Do financial aid policies make paying for college harder for some?

A new study says low income students face increased obstacles for meeting the financial requirements of higher education. The challenges are a result of shifting methods of allocating financial aid money, according to the study.

Ann Hermes/The Christian Science Monitor
Volunteer Vinette Richards assists families and students filling out FAFSA forms in the library of New Rochelle High School, on Jan. 26, 2014 in New York. Similar events help families through the application process.

College is getting more expensive – especially for low income students.

On Tuesday, a study released findings that low income students face significant challenges meeting the financial requirements to attend many private universities and an increasing number of public universities, despite financial aid.

The study was the third report in a multi-year series from The New America Foundation’s Education Policy Program. Together, the studies suggest the issue is getting worse.

What is to blame? A systematic shift in how private and public institutions are leveraging financial aid money, according to New America.

“In the face of steep state budget cuts over the past decade, public colleges are increasingly adopting the ‘enrollment management’ tactics of their private-college counterparts – to the detriment of low-income and working-class students alike,” the report states.

The study analyzed the average net price that low-income students paid in tuition in 2013-2014. The data came from the US Department of Education and ranged over 1,400 four-year public and private colleges.

The study found that public and private universities are using the available money for financial aid and focusing it into so-called merit-aid packages to attract students from more affluent areas, according to the study. This practice has a negative effect of reducing the opportunity for low-income students, according to New America.

Ninety-four percent of private colleges examined charge the lowest-income students an average net price over $10,000, 72 percent charge over $15,000, and 30 percent charge over $20,000

Forty-seven percent of public four-year colleges and universities, charge the most financially needy in-state students an average net price over $10,000

Some colleges defend the practice. Muhlenberg College, which was cited in the study, has a page, called The Real Deal on Financial Aid, that openly discusses the college's use of financial aid to target students with higher grades.

“While the new world of preferential packaging may not seem as 'kind and gentle' as the process was in years past, it does have its good points. Perhaps the most important one is that the right students and the right colleges may be finding each other more often,” the college states.

But the study maintains that the practice places too much reliance on Pell and other Federal grants to pick up the slack, rather than relying on what financial aid was initially intended for: to “serve as engines of opportunity, rather than as perpetuators of inequality.”

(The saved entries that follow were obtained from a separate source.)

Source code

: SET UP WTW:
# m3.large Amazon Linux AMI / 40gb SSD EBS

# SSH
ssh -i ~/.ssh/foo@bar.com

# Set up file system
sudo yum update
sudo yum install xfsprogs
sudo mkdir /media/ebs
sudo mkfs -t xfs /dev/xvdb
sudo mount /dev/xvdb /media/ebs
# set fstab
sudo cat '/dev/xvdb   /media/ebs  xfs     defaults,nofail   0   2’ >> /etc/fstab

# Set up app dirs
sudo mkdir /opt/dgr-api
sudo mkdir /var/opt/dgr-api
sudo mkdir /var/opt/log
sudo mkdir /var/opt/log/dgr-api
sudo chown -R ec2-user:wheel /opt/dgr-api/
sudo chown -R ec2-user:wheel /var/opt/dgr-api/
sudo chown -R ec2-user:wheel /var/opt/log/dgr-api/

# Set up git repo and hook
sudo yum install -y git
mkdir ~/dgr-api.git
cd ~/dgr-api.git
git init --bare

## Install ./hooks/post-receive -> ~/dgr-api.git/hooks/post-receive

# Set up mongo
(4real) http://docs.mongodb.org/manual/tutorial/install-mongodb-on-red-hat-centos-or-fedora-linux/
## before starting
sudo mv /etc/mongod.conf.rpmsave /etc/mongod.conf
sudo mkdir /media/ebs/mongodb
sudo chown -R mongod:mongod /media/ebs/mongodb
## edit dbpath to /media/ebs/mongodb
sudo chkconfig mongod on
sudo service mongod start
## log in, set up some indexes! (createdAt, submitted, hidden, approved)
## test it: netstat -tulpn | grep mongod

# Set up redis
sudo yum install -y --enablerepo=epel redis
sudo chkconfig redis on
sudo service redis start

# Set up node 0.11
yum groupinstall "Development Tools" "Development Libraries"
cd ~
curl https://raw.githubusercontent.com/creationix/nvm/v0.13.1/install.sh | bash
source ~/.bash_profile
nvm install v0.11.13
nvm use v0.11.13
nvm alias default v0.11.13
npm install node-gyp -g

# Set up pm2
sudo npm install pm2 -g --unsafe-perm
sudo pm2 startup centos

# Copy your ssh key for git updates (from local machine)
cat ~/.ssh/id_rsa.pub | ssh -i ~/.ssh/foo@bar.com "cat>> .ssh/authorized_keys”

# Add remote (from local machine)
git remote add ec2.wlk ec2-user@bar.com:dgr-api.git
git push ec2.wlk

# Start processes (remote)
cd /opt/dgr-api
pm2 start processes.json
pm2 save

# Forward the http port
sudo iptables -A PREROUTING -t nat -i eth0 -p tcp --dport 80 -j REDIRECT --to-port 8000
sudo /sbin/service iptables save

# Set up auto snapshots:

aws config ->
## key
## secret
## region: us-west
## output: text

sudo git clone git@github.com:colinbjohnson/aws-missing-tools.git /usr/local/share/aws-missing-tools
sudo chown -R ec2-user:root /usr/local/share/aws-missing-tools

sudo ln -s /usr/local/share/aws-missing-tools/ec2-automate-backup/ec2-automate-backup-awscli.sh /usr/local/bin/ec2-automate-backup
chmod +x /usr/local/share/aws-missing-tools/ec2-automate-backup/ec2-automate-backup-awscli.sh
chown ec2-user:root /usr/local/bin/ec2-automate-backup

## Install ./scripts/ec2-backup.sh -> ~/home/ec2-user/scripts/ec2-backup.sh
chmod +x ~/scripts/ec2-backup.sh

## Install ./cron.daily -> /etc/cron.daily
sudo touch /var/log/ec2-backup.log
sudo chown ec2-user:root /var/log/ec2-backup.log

Federal programs aimed at lowering the barrier for low-incomes students have faced their own criticism in the past. Many have said the Free Application for Federal Student Aid (FAFSA) is too complicated for many students and families. Around two million students who would have qualified for federal aid in 2014 to 2015 did not file, according to a White House press release.

The federal government has taken steps to improve the process, Jessica Mendoza of The Christian Science Monitor reported. Last year, the Obama administration announced a partial reform for the system that would push back the date of when students first receive access to FAFSA from January to October, allowing more time, and reduce the amount of paperwork students have to file.

“Getting the form filled out earlier will make a real difference for students who think they can’t afford college,” Education Secretary Arne Duncan said in a 2015 town hall meeting in Iowa. “We believe literally hundreds of thousands of additional students will actually gain access to critical student aid each year.”